11.26.2011

this is a Thanksgiving curry

The gastronomic traditions of the stereotypical American Thanksgiving feast have never really worked their way into my family. Because my church back at home held annual winter retreats during Thanksgiving, most of my childhood and teenage Thanksgiving meals consisted of Chinese take-out or cafeteria-style comfort food served en masse at campsites up in the Santa Cruz mountains. It wasn't until my sophomore year in college that I had a taste of what I thought a Thanksgiving feast should taste like, and that was at the home of my photography professor. 

That Thanksgiving was one I will never forget. My roommate and I had both decided to stay on campus, even though most students returned home for Thanksgiving. Our homes were farther than most, and out of convenience and frugality, we traded airplane rides and family members for movies, which we borrowed from the university library and watched one after the other on our pink, stained futon (the movies were memorable; we watched Amelie, Ghostworld, Breathless, Clueless, and Requiem for a Dream, among others). On Thanksgiving night, we headed over to my professor's house in Cambridge - and though the food that graced the table was, in a sense, conventional: turkey, green beans, mashed potatoes (with the exception of a delicious and buttery carrot-turnip mash, which is supposed to be a specialty of Isle of Man, where my professor grew up), pumpkin pie, and pecan pie; the company was not. My British professor, a short, gap-toothed man who spoke always with sharp wit, dry humor, and a cunning smile, his American wife, his half-Asian, flamboyantly gay stepson (who showed us that he had embroidered his name onto the back of his jeans; we also braided his hair that night much to his delight), and his British friend, an older bachelor who otherwise would have spent Thanksgiving alone. The food alone was sufficiently memorable, especially as a first American Thanksgiving feast, but the company made it even better - which is true of any situation, really. The people matter most.

It might seem strange that for having partaken in such non-traditional Thanksgivings, Thanksgiving is actually one of my favorite holidays. But I think the spirit of it is unmatched in its simplicity and parity. Thanksgiving is not as commercialized as Christmas; it is the beginning of the holiday season. It is warm and cozy, and the message is simple enough to be both thought-provoking and understood. The real challenge is carrying that message in action and thought beyond Thanksgiving days - to times when gratitude is difficult and loved ones are too faraway to be appreciated in an immediate and palpable way. 

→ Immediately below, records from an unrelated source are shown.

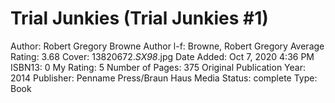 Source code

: # Trial Junkies (Trial Junkies #1)

Author: Robert Gregory Browne
Author l-f: Browne, Robert Gregory
Average Rating: 3.68
Cover: 13820672._SX98_.jpg
Date Added: Oct 7, 2020 4:36 PM
ISBN13: 0
My Rating: 5
Number of Pages: 375
Original Publication Year: 2014
Publisher: Penname Press/Braun Haus Media
Status: complete
Type: Book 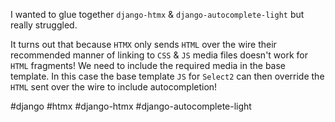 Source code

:I wanted to glue together `django-htmx` & `django-autocomplete-light` but really struggled.

It turns out that because `HTMX` only sends `HTML` over the wire their recommended manner of linking to `CSS` & `JS` media files doesn't work for `HTML` fragments!
We need to include the required media in the base template.  In this case the base template `JS` for `Select2` can then override the `HTML` sent over 
the wire to include autocompletion!

#django
#htmx
#django-htmx
#django-autocomplete-light
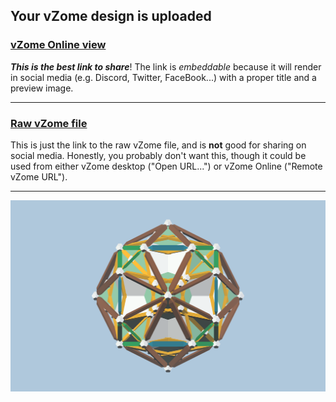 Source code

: ## Your vZome design is uploaded

### [vZome Online view][embed]

***This is the best link to share***!  The link is *embeddable* because it will render in social media (e.g. Discord, Twitter, FaceBook...) with a proper title and a preview image.

---

### [Raw vZome file][raw]

This is just the link to the raw vZome file, and is **not** good for
sharing on social media.
Honestly, you probably don't want this, though it could be used from either
vZome desktop ("Open URL...") or vZome Online ("Remote vZome URL").

---

![Image](<RD-plus-4-Twins.png>)


[embed]: <https://vzome.com/app/embed.py?url=https://raw.githubusercontent.com/John-Kostick/vzome-sharing/main/2021/11/27/10-20-37-RD-plus-4-Twins/RD-plus-4-Twins.vZome>
[raw]: <https://raw.githubusercontent.com/John-Kostick/vzome-sharing/main/2021/11/27/10-20-37-RD-plus-4-Twins/RD-plus-4-Twins.vZome>
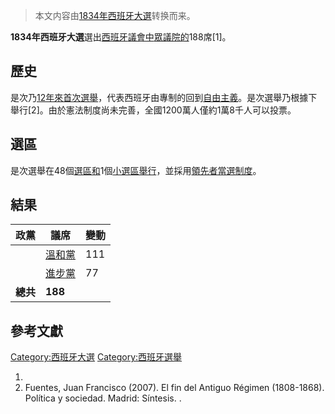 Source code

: > 本文内容由[1834年西班牙大選](https://zh.wikipedia.org/wiki/1834年西班牙大選)转换而来。


**1834年西班牙大選**選出[西班牙](../Page/西班牙.md "wikilink")[議會中](../Page/西班牙議會.md "wikilink")[眾議院的](../Page/眾議院_\(西班牙\).md "wikilink")188席\[1\]。

## 歷史

是次乃[12年來首次選舉](../Page/1822年西班牙大選.md "wikilink")，代表西班牙由專制的回到[自由主義](https://zh.wikipedia.org/wiki/自由主義 "wikilink")。是次選舉乃根據下舉行\[2\]。由於憲法制度尚未完善，全國1200萬人僅約1萬8千人可以投票。

## 選區

是次選舉在48個[選區和](https://zh.wikipedia.org/wiki/選區 "wikilink")1個[小選區舉行](../Page/小選區制.md "wikilink")，並採用[領先者當選制度](https://zh.wikipedia.org/wiki/領先者當選 "wikilink")。

## 結果

| 政黨     | 議席                                                            | 變動  |
| ------ | ------------------------------------------------------------- | --- |
|        | [溫和黨](https://zh.wikipedia.org/wiki/溫和保皇黨_\(西班牙\) "wikilink") | 111 |
|        | [進步黨](../Page/進步黨_\(西班牙\).md "wikilink")                      | 77  |
| **總共** | **188**                                                       |     |

## 參考文獻

[Category:西班牙大選](https://zh.wikipedia.org/wiki/Category:西班牙大選 "wikilink") [Category:西班牙選舉](https://zh.wikipedia.org/wiki/Category:西班牙選舉 "wikilink")

1.
2.  Fuentes, Juan Francisco (2007). El fin del Antiguo Régimen (1808-1868). Política y sociedad. Madrid: Síntesis. . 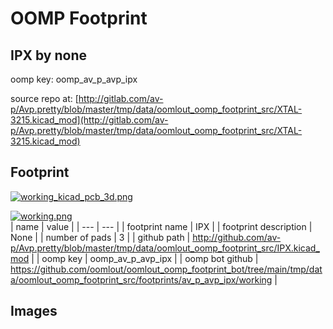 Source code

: # OOMP Footprint  
## IPX  by none  
  
oomp key: oomp_av_p_avp_ipx  
  
source repo at: [http://gitlab.com/av-p/Avp.pretty/blob/master/tmp/data/oomlout_oomp_footprint_src/XTAL-3215.kicad_mod](http://gitlab.com/av-p/Avp.pretty/blob/master/tmp/data/oomlout_oomp_footprint_src/XTAL-3215.kicad_mod)  
## Footprint  
  
[![working_kicad_pcb_3d.png](working_kicad_pcb_3d_600.png)](working_kicad_pcb_3d.png)  
  
[![working.png](working_600.png)](working.png)  
| name | value | 
| --- | --- | 
| footprint name | IPX | 
| footprint description | None | 
| number of pads | 3 | 
| github path | http://github.com/av-p/Avp.pretty/blob/master/tmp/data/oomlout_oomp_footprint_src/IPX.kicad_mod | 
| oomp key | oomp_av_p_avp_ipx | 
| oomp bot github | https://github.com/oomlout/oomlout_oomp_footprint_bot/tree/main/tmp/data/oomlout_oomp_footprint_src/footprints/av_p_avp_ipx/working | 
## Images  
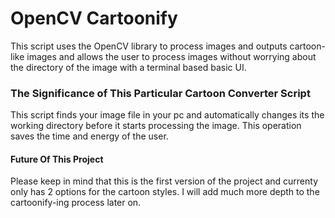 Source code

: # OpenCV Cartoonify

This script uses the OpenCV library to process images and outputs cartoon-like images and allows the user to process images without worrying about the directory of the image with a terminal based basic UI.

### The Significance of This Particular Cartoon Converter Script

This script finds your image file in your pc and automatically changes its the working directory before it starts processing the image. This operation saves the time and energy of the user.

#### Future Of This Project

Please keep in mind that this is the first version of the project and currenty only has 2 options for the cartoon styles. I will add much more depth to the cartoonify-ing process later on.
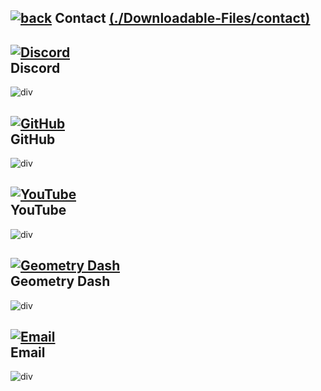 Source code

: ## [![back](https://cdn.discordapp.com/emojis/887168885747511396?size=32)](https://reper2.github.io/Downloadable-Files) Contact [(./Downloadable-Files/contact)](https://raw.githubusercontent/Reper2/Downloadable-Files/master/contact.md)

[![Discord](https://cdn.discordapp.com/emojis/874089012489519114.png?size=80)](https://discord.gg/JGEjfm5Gn4)  
Discord
---

![div](https://cdn.discordapp.com/attachments/890142917405048872/890143038729486376/gradientDiv2.png)

[![GitHub](https://cdn.discordapp.com/emojis/874089226197692436.png?size=80)](https://github.com/Reper2)  
GitHub
---

![div](https://cdn.discordapp.com/attachments/890142917405048872/890143038729486376/gradientDiv2.png)

[![YouTube](https://cdn.discordapp.com/emojis/874090930855092265.png?size=80)](https://www.youtube.com/channel/UCofCDfLjs_TkiC-p0-k_9XA)  
YouTube
---

![div](https://cdn.discordapp.com/attachments/890142917405048872/890143038729486376/gradientDiv2.png)

[![Geometry Dash](https://cdn.discordapp.com/emojis/651522650992148492.png?size=80)](https://gdbrowser.com/u/ReperGD2)  
Geometry Dash
---

![div](https://cdn.discordapp.com/attachments/890142917405048872/890143038729486376/gradientDiv2.png)

[![Email](https://cdn.discordapp.com/emojis/889059158219948082.png?size=80)](mailto:ethan.reper@gmail.com)  
Email
---

![div](https://cdn.discordapp.com/attachments/890142917405048872/890143038729486376/gradientDiv2.png)
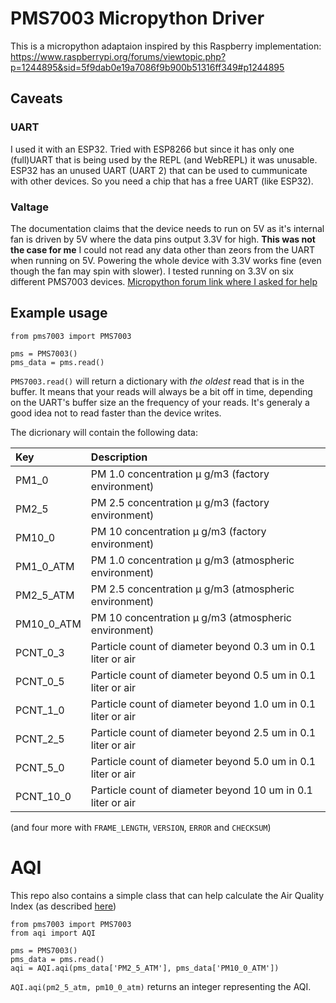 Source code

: # PMS7003 Micropython Driver

This is a micropython adaptaion inspired by this Raspberry implementation: https://www.raspberrypi.org/forums/viewtopic.php?p=1244895&sid=5f9dab0e19a7086f9b900b51316ff349#p1244895

## Caveats

### UART
I used it with an ESP32. Tried with ESP8266 but since it has only one (full)UART that is being used by the REPL (and WebREPL) it was unusable. ESP32 has an unused UART (UART 2) that can be used to cummunicate with other devices. So you need a chip that has a free UART (like ESP32).

### Valtage
The documentation claims that the device needs to run on 5V as it's internal fan is driven by 5V where the data pins output 3.3V for high.
**This was not the case for me** I could not read any data other than zeors from the UART when running on 5V. 
Powering the whole device with 3.3V works fine (even though the fan may spin with slower).
I tested running on 3.3V on six different PMS7003 devices.
[Micropython forum link where I asked for help](https://forum.micropython.org/viewtopic.php?t=4566)

## Example usage

    from pms7003 import PMS7003

    pms = PMS7003()
    pms_data = pms.read()

`PMS7003.read()` will return a dictionary with *the oldest* read that is in the buffer. It means that your reads will always be a bit off in time, depending on the UART's buffer size an the frequency of your reads.
It's generaly a good idea not to read faster than the device writes.

The dicrionary will contain the following data:

Key         | Description |                                               
:-----------|:------------------------------------------------------------
PM1_0       | PM 1.0 concentration μ g/m3 (factory environment)           
PM2_5       | PM 2.5 concentration μ g/m3 (factory environment)           
PM10_0      | PM 10 concentration μ g/m3 (factory environment)            
PM1_0_ATM   | PM 1.0 concentration μ g/m3 (atmospheric environment)       
PM2_5_ATM   | PM 2.5 concentration μ g/m3 (atmospheric environment)       
PM10_0_ATM  | PM 10 concentration μ g/m3 (atmospheric environment)        
PCNT_0_3    | Particle count of diameter beyond 0.3 um in 0.1 liter or air
PCNT_0_5    | Particle count of diameter beyond 0.5 um in 0.1 liter or air
PCNT_1_0    | Particle count of diameter beyond 1.0 um in 0.1 liter or air
PCNT_2_5    | Particle count of diameter beyond 2.5 um in 0.1 liter or air
PCNT_5_0    | Particle count of diameter beyond 5.0 um in 0.1 liter or air
PCNT_10_0   | Particle count of diameter beyond 10 um in 0.1 liter or air 

(and four more with `FRAME_LENGTH`, `VERSION`, `ERROR` and `CHECKSUM`)

# AQI

This repo also contains a simple class that can help calculate the Air Quality Index (as described [here](https://en.wikipedia.org/wiki/Air_quality_index#Computing_the_AQI))

    from pms7003 import PMS7003
    from aqi import AQI

    pms = PMS7003()
    pms_data = pms.read()
    aqi = AQI.aqi(pms_data['PM2_5_ATM'], pms_data['PM10_0_ATM'])

`AQI.aqi(pm2_5_atm, pm10_0_atm)` returns an integer representing the AQI.
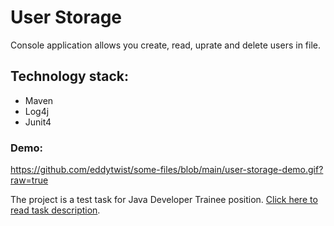 # User Storage
Console application allows you create, read, uprate and delete users in file.

## Technology stack:
- Maven
- Log4j
- Junit4
### Demo:
https://github.com/eddytwist/some-files/blob/main/user-storage-demo.gif?raw=true

The project is a test task for Java Developer Trainee position. [Click here to read task description](https://github.com/eddytwist/user-storage/blob/master/test-task).
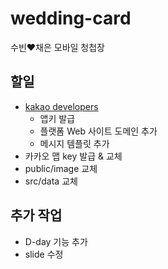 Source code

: # wedding-card
수빈❤채은 모바일 청첩장

## 할일
- [kakao developers](https://developers.kakao.com/)
  - 앱키 발급
  - 플랫폼 Web 사이트 도메인 추가
  - 메시지 템플릿 추가
- 카카오 맵 key 발급 & 교체
- public/image 교체
- src/data 교체

## 추가 작업
- D-day 기능 추가
- slide 수정

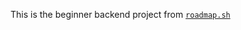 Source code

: This is the beginner backend project from [`roadmap.sh`](https://roadmap.sh/projects/expense-tracker)
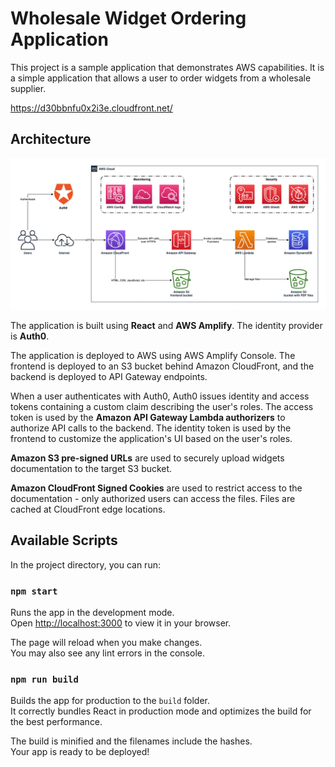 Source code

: # Wholesale Widget Ordering Application

This project is a sample application that demonstrates AWS capabilities. It is a simple application that allows a user to order widgets from a wholesale supplier.

<https://d30bbnfu0x2i3e.cloudfront.net/>

## Architecture

![Architecture diagram](Architecture.png)

The application is built using **React** and **AWS Amplify**. The identity provider is **Auth0**.

The application is deployed to AWS using AWS Amplify Console. The frontend is deployed to an S3 bucket behind Amazon CloudFront, and the backend is deployed to API Gateway endpoints.

When a user authenticates with Auth0, Auth0 issues identity and access tokens containing a custom claim describing the user's roles. The access token is used by the **Amazon API Gateway Lambda authorizers** to authorize API calls to the backend. The identity token is used by the frontend to customize the application's UI based on the user's roles.

**Amazon S3 pre-signed URLs** are used to securely upload widgets documentation to the target S3 bucket.

**Amazon CloudFront Signed Cookies** are used to restrict access to the documentation - only authorized users can access the files. Files are cached at CloudFront edge locations.

## Available Scripts

In the project directory, you can run:

### `npm start`

Runs the app in the development mode.\
Open [http://localhost:3000](http://localhost:3000) to view it in your browser.

The page will reload when you make changes.\
You may also see any lint errors in the console.

### `npm run build`

Builds the app for production to the `build` folder.\
It correctly bundles React in production mode and optimizes the build for the best performance.

The build is minified and the filenames include the hashes.\
Your app is ready to be deployed!

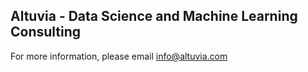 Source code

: ## Altuvia - Data Science and Machine Learning Consulting
For more information, please email info@altuvia.com
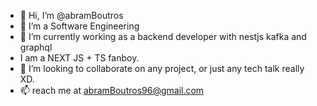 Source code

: - 👋 Hi, I’m @abramBoutros
- 👀 I’m a Software Engineering
- 🌱 I’m currently working as a backend developer with nestjs kafka and graphql
-  I am a NEXT JS + TS fanboy.
- 💞️ I’m looking to collaborate on any project, or just any tech talk really XD.
- 📫 reach me at abramBoutros96@gmail.com

<!---
abramBoutros/abramBoutros is a ✨ special ✨ repository because its `README.md` (this file) appears on your GitHub profile.
You can click the Preview link to take a look at your changes.
--->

Thanksgiving this year was particularly special because I spent it with my family back home in California, and my mom and I cooked a simple but comforting meal that combined elements of a traditional American Thanksgiving meal with Asian home-style cooking. It epitomized the culture I grew up in - one that I considered an amalgation of the best things both American and Asian culture have to offer - and for that, I will always be indebted to my unconditionally loving parents. This was one dish that I made that the family enjoyed alongside rice and vegetables. It was based off of a recipe from the Thanksgiving issue of Bon Appetit, but I did away with the pumpkin puree and included an entire roasted butternut squash instead. It has the warm, rich flavor of pumpkin which is made even richer by the creaminess of the coconut milk - both of which are enhanced by the spice of the red curry. This is a great dish for fall or winter, to be enjoyed as a hearty stew or as leftover lunch for a cold day.

_MG_1199

Butternut Squash Shrimp Thai Curry
adapted from Bon Appetit magazine
serves 4
2 Tbsp olive oil
1 small yellow onion, diced
2 cloves minced garlic
1 Tbsp minced ginger
1 small tomato, diced
1 small butternut squash, roasted and diced* (about 3 cups)
2 cups vegetable or chicken stock.
1 cup coconut milk
2 tbsp Thai red curry paste
2 Tbsp fish sauce (optional)
1 lb shrimp, shelled and deveined
Rice
Lime Juice
Cilantro

1. Heat olive oil in a large pot over medium-heat.
2. Add onion to pot and sautee for about 8 minutes until translucent.
3. Add garlic and ginger. Sautee 2-3 minutes until slightly browned.
4. Add tomato and butternut squash. Sautee for 5 minutes until tomatoes are soft and butternut squash begins to break down. The goal here is to let the flavors of all the ingredients meld together and create a deep, rich stew-like thickness over time.
5. Add stock, coconut milk, curry paste, and fish sauce to the pot. Stir continuously for a few minutes, and then bring the mixture to a boil.  Turn down heat to low and let simmer with lid on for at least 30 minutes - the longer the better. I let the curry sit for about 2 hours with the lid on. It will get progressively thicker.
6. 10 minutes before you plan on serving the curry, bring the curry to a boil, add the shrimp, and cook for 5 minutes.
7. Serve curry with rice, lime juice, and cilantro.